You can follow along with the photo collage below if you need.  It will just give you a feel for what your batter should look like during the process!  First things first, which is self explanatory, so no photo….you’ll want to preheat your oven and then add two Tablespoons of butter to either a large cast iron skillet or a 9×9 inch baking dish, place it in the oven and let it melt to coat the pan.

photo collage how to make cornbread

  1. Now, grab two bowls!  One will be to mix together all of your dry ingredients.  You don’t need to spend a lot of time on this at all.  Just whisk for about 30-60 seconds until everything is combined.
  2. Whisk your eggs next until they’re frothy.  This will take 2-3 minutes but you really want to make sure that they are well mixed and that you don’t have any streaks of bright yellow or egg white remaining.
  3. Now, we use milk and buttermilk for this recipe and those are what you will want to mix in next.  I’ll leave a tip below for you, if you need to make buttermilk because you don’t have any.
  4. Now we simply combine the wet/dry ingredients, along with one whole stick of melted butter.  Don’t over mix, that’s important.  You don’t want to see any dry bits throughout your batter, but don’t beat it hard.  It should just be moist, and it’s ok if you have some lumps!

Note on Buttermilk:

You do need buttermilk for this recipe to turn out best!  If you don’t have any, it’s really simple to make.  Just combine 1 Cup of milk (whole, or 2% preferably) and 1 Tablespoon of either fresh lemon juice or white vinegar.  Allow the mixture to sit for 10 minutes and it will thicken, then you can use it in place of buttermilk.

finished cornbread recipe on plate

4.98 from 48 votes

Best Cornbread Recipe

Best Cornbread Recipe is a super easy to make cornbread that is tender, buttery, and moist.  Serve it with butter, honey, and syrup or your favorite soups and stews!
 
Prep 10 minutes
Cook 15 minutes
Total 25 minutes
Servings 8

Ingredients 

Instructions 

  • Arrange oven rack in the middle of the oven.
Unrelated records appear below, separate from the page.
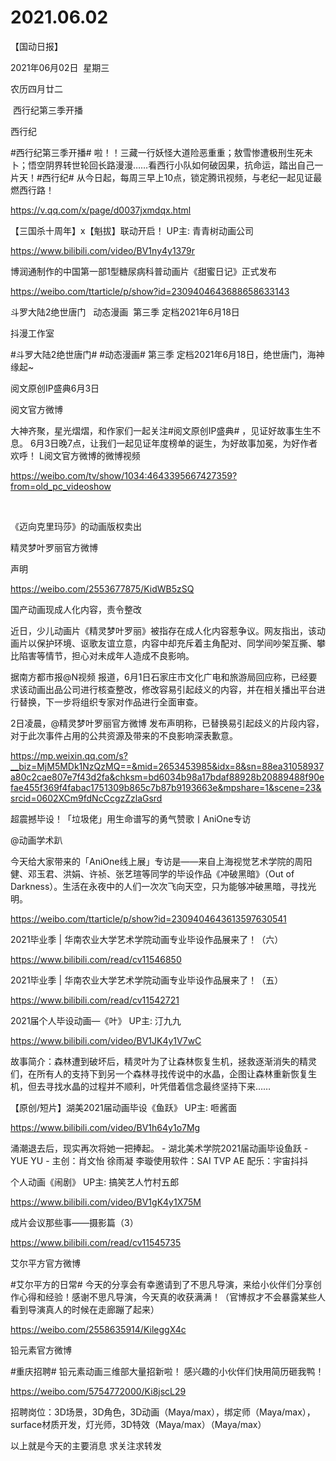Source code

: ﻿#  2021.06.02
【国动日报】

2021年06月02日  星期三


农历四月廿二


 西行纪第三季开播

西行纪                   


#西行纪第三季开播# 啦！！三藏一行妖怪大道险恶重重；敖雪惨遭极刑生死未卜；悟空阴界转世轮回长路漫漫……看西行小队如何破因果，抗命运，踏出自己一片天！#西行纪#
从今日起，每周三早上10点，锁定腾讯视频，与老纪一起见证最燃西行路！

https://v.qq.com/x/page/d0037jxmdqx.html

【三国杀十周年】x【魁拔】联动开启！ UP主: 青青树动画公司

https://www.bilibili.com/video/BV1ny4y1379r

博润通制作的中国第一部1型糖尿病科普动画片《甜蜜日记》正式发布


https://weibo.com/ttarticle/p/show?id=2309404643688658633143


斗罗大陆2绝世唐门   动态漫画  第三季 定档2021年6月18日

抖漫工作室


#斗罗大陆2绝世唐门# #动态漫画# 第三季 定档2021年6月18日，绝世唐门，海神缘起~

阅文原创IP盛典6月3日


阅文官方微博                   


大神齐聚，星光熠熠，和作家们一起关注#阅文原创IP盛典# ，见证好故事生生不息。
6月3日晚7点，让我们一起见证年度榜单的诞生，为好故事加冕，为好作者欢呼！ L阅文官方微博的微博视频     


https://weibo.com/tv/show/1034:4643395667427359?from=old_pc_videoshow

   


《迈向克里玛莎》的动画版权卖出

精灵梦叶罗丽官方微博                   


声明

https://weibo.com/2553677875/KidWB5zSQ

国产动画现成人化内容，责令整改


近日，少儿动画片《精灵梦叶罗丽》被指存在成人化内容惹争议。网友指出，该动画片以保护环境、讴歌友谊立意，内容中却充斥着主角配对、同学间吵架互撕、攀比陷害等情节，担心对未成年人造成不良影响。


据南方都市报@N视频 报道，6月1日石家庄市文化广电和旅游局回应称，已经要求该动画出品公司进行核查整改，修改容易引起歧义的内容，并在相关播出平台进行替换，下一步将组织专家对作品进行全面审查。

2日凌晨，@精灵梦叶罗丽官方微博 发布声明称，已替换易引起歧义的片段内容，对于此次事件占用的公共资源及带来的不良影响深表歉意。

https://mp.weixin.qq.com/s?__biz=MjM5MDk1NzQzMQ==&mid=2653453985&idx=8&sn=88ea31058937a80c2cae807e7f43d2fa&chksm=bd6034b98a17bdaf88928b20889488f90efae455f369f4fabac1751309b865c7b87b9193663e&mpshare=1&scene=23&srcid=0602XCm9fdNcCcgzZzlaGsrd

超震撼毕设！「垃圾佬」用生命谱写的勇气赞歌丨AniOne专访


@动画学术趴    


今天给大家带来的「AniOne线上展」专访是——来自上海视觉艺术学院的周阳健、邓玉君、洪娟、许祯、张艺瑄等同学的毕设作品《冲破黑暗》（Out of Darkness）。生活在永夜中的人们一次次飞向天空，只为能够冲破黑暗，寻找光明。

https://weibo.com/ttarticle/p/show?id=2309404643613597630541




2021毕业季 | 华南农业大学艺术学院动画专业毕设作品展来了！（六）

https://www.bilibili.com/read/cv11546850

2021毕业季 | 华南农业大学艺术学院动画专业毕设作品展来了！（五）

https://www.bilibili.com/read/cv11542721

2021届个人毕设动画—《叶》 UP主: 汀九九

https://www.bilibili.com/video/BV1JK4y1V7wC

故事简介：森林遭到破坏后，精灵叶为了让森林恢复生机，拯救逐渐消失的精灵们，在所有人的支持下到另一个森林寻找传说中的水晶，企图让森林重新恢复生机，但去寻找水晶的过程并不顺利，叶凭借着信念最终坚持下来……

【原创/短片】湖美2021届动画毕设《鱼跃》 UP主: 咂酱面

https://www.bilibili.com/video/BV1h64y1o7Mg

涌潮退去后，现实再次将她一把捧起。 - 湖北美术学院2021届动画毕设鱼跃 - YUE YU - 主创：肖文怡 徐雨凝 李璇使用软件：SAI TVP AE 配乐：宇宙抖抖

个人动画《闹剧》 UP主: 搞笑艺人竹村五郎

https://www.bilibili.com/video/BV1gK4y1X75M

成片会议那些事——摄影篇（3）

https://www.bilibili.com/read/cv11545735


艾尔平方官方微博             


#艾尔平方的日常# 今天的分享会有幸邀请到了不思凡导演，来给小伙伴们分享创作心得和经验！感谢不思凡导演，今天真的收获满满！（官博叔才不会暴露某些人看到导演真人的时候在走廊蹦了起来）

https://weibo.com/2558635914/KileggX4c

铅元素官方微博                


#重庆招聘#
铅元素动画三维部大量招新啦！
感兴趣的小伙伴们快用简历砸我鸭！

https://weibo.com/5754772000/Ki8jscL29

招聘岗位：3D场景，3D角色，3D动画（Maya/max），绑定师（Maya/max），surface材质开发，灯光师，3D特效（Maya/max）（Maya/max）

以上就是今天的主要消息
求关注求转发






















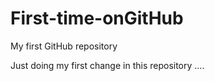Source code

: # First-time-onGitHub
My first GitHub repository

Just doing my first change in this repository ....
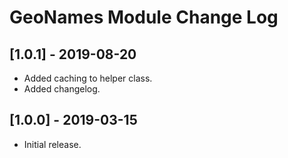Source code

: 
# GeoNames Module Change Log

## [1.0.1] - 2019-08-20

- Added caching to helper class.
- Added changelog.

## [1.0.0] - 2019-03-15

- Initial release.
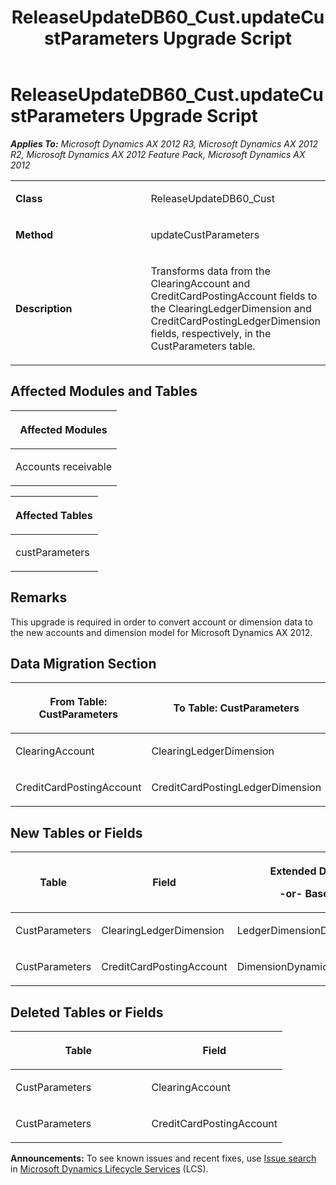 ﻿---
title: ReleaseUpdateDB60_Cust.updateCustParameters Upgrade Script
TOCTitle: ReleaseUpdateDB60_Cust.updateCustParameters Upgrade Script
ms:assetid: ddb8d80f-e464-f4ff-c3fc-b42f7cb92e61
ms:mtpsurl: https://msdn.microsoft.com/en-us/library/JJ737241(v=AX.60)
ms:contentKeyID: 49711683
ms.date: 05/18/2015
mtps_version: v=AX.60
---

# ReleaseUpdateDB60\_Cust.updateCustParameters Upgrade Script 


_**Applies To:** Microsoft Dynamics AX 2012 R3, Microsoft Dynamics AX 2012 R2, Microsoft Dynamics AX 2012 Feature Pack, Microsoft Dynamics AX 2012_

<table>
<colgroup>
<col style="width: 50%" />
<col style="width: 50%" />
</colgroup>
<tbody>
<tr class="odd">
<td><p><strong>Class</strong></p></td>
<td><p>ReleaseUpdateDB60_Cust</p></td>
</tr>
<tr class="even">
<td><p><strong>Method</strong></p></td>
<td><p>updateCustParameters</p></td>
</tr>
<tr class="odd">
<td><p><strong>Description</strong></p></td>
<td><p>Transforms data from the ClearingAccount and CreditCardPostingAccount fields to the ClearingLedgerDimension and CreditCardPostingLedgerDimension fields, respectively, in the CustParameters table.</p></td>
</tr>
</tbody>
</table>


## Affected Modules and Tables

<table>
<colgroup>
<col style="width: 100%" />
</colgroup>
<thead>
<tr class="header">
<th><p>Affected Modules</p></th>
</tr>
</thead>
<tbody>
<tr class="odd">
<td><p>Accounts receivable</p></td>
</tr>
</tbody>
</table>


<table>
<colgroup>
<col style="width: 100%" />
</colgroup>
<thead>
<tr class="header">
<th><p>Affected Tables</p></th>
</tr>
</thead>
<tbody>
<tr class="odd">
<td><p>custParameters</p></td>
</tr>
</tbody>
</table>


## Remarks

This upgrade is required in order to convert account or dimension data to the new accounts and dimension model for Microsoft Dynamics AX 2012.

## Data Migration Section

<table>
<colgroup>
<col style="width: 50%" />
<col style="width: 50%" />
</colgroup>
<thead>
<tr class="header">
<th><p>From Table: CustParameters</p></th>
<th><p>To Table: CustParameters</p></th>
</tr>
</thead>
<tbody>
<tr class="odd">
<td><p>ClearingAccount</p></td>
<td><p>ClearingLedgerDimension</p></td>
</tr>
<tr class="even">
<td><p>CreditCardPostingAccount</p></td>
<td><p>CreditCardPostingLedgerDimension</p></td>
</tr>
</tbody>
</table>


## New Tables or Fields

<table>
<colgroup>
<col style="width: 33%" />
<col style="width: 33%" />
<col style="width: 33%" />
</colgroup>
<thead>
<tr class="header">
<th><p>Table</p></th>
<th><p>Field</p></th>
<th><p>Extended Data Type</p>
<p>-or- Base Enum</p></th>
</tr>
</thead>
<tbody>
<tr class="odd">
<td><p>CustParameters</p></td>
<td><p>ClearingLedgerDimension</p></td>
<td><p>LedgerDimensionDefaultAccount</p></td>
</tr>
<tr class="even">
<td><p>CustParameters</p></td>
<td><p>CreditCardPostingAccount</p></td>
<td><p>DimensionDynamicDefaultAccount</p></td>
</tr>
</tbody>
</table>


## Deleted Tables or Fields

<table>
<colgroup>
<col style="width: 50%" />
<col style="width: 50%" />
</colgroup>
<thead>
<tr class="header">
<th><p>Table</p></th>
<th><p>Field</p></th>
</tr>
</thead>
<tbody>
<tr class="odd">
<td><p>CustParameters</p></td>
<td><p>ClearingAccount</p></td>
</tr>
<tr class="even">
<td><p>CustParameters</p></td>
<td><p>CreditCardPostingAccount</p></td>
</tr>
</tbody>
</table>

  
**Announcements:** To see known issues and recent fixes, use [Issue search](http://go.microsoft.com/fwlink/?linkid=389258) in [Microsoft Dynamics Lifecycle Services](http://go.microsoft.com/fwlink/?linkid=306505) (LCS).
Preheat oven to 450 degrees.
  • Place 2 Tablespoons of butter in the bottom of a 9x9 inch baking pan or large cast iron skillet and place in the oven to melt. Once melted, remove from the oven and swirl the butter around to coat.
  • In a large bowl, whisk together the cornmeal, flour, sugar, baking powder, baking soda, and salt.
  • In a medium bowl, whisk the eggs until frothy. Whisk in the milk and buttermilk until combined.
  • Pour the egg mixture into the flour mixture. Mix just until dry pieces are incorporated. Do not overmix.
  • Fold in the remaining stick of melted butter. Allow mixture to sit for 5 minutes.
  • Bake 15-20 minutes, until knife inserted into center comes out clean.
  • Serve warm cornbread with butter, honey, and syrup as desired.

Notes

NOTE:  This recipe makes 9 squares of cornbread.  You can double the recipe and use a 9x9 inch baking pan.  To freeze, allow the cornbread to cool completely.  Then, remove the bread from the pan and wrap tightly in plastic wrap and a layer of foil.  Freeze for up to 3 months, thaw in the refrigerator or on the counter overnight before serving.  

Nutrition

Serving: 1Slice, Calories: 105kcal

Nutrition information is automatically calculated, so should only be used as an approximation.

Additional Info

Course: Side Dish
Cuisine: American
Like this? Rate & review this recipe below!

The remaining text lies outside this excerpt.